Гарри отвлёкся от одевания джемпера и устремил взгляд на неподвижный и спокойный вредноскоп на столе.
— Я уверена, что мне всего лишь почудилось, — нервно выпалила Гермиона. — Снегопад, темень, легко ошибиться… Но, может, всё же стоит аппарировать, укрывшись плащом-невидимкой?

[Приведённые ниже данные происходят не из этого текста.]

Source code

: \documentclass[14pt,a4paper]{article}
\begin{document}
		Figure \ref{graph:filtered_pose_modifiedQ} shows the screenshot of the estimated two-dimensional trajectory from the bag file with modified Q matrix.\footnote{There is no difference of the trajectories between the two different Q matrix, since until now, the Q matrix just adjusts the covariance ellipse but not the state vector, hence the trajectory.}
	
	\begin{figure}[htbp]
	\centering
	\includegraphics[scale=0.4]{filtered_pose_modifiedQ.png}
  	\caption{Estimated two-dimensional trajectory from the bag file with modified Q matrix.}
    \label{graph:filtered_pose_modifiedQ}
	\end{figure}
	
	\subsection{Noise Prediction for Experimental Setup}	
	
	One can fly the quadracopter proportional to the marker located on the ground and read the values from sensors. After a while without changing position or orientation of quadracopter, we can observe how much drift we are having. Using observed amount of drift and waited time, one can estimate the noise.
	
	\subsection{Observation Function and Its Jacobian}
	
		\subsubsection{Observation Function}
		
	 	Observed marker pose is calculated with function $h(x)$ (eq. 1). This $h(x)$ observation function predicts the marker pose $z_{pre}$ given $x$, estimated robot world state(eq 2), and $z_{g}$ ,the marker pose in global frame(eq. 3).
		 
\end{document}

Через полчаса Гарри с Гермионой уже собрали палатку и аппарировали: Гарри — с крестражем на шее, Гермиона — вцепившись в свою бисерную сумочку. Уже знакомое давление навалилось на них, ноги Гарри оторвались от заснеженной земли. Затем последовал удар обо что-то твёрдое, кажется, замёрзшую и усыпанную листьями почву.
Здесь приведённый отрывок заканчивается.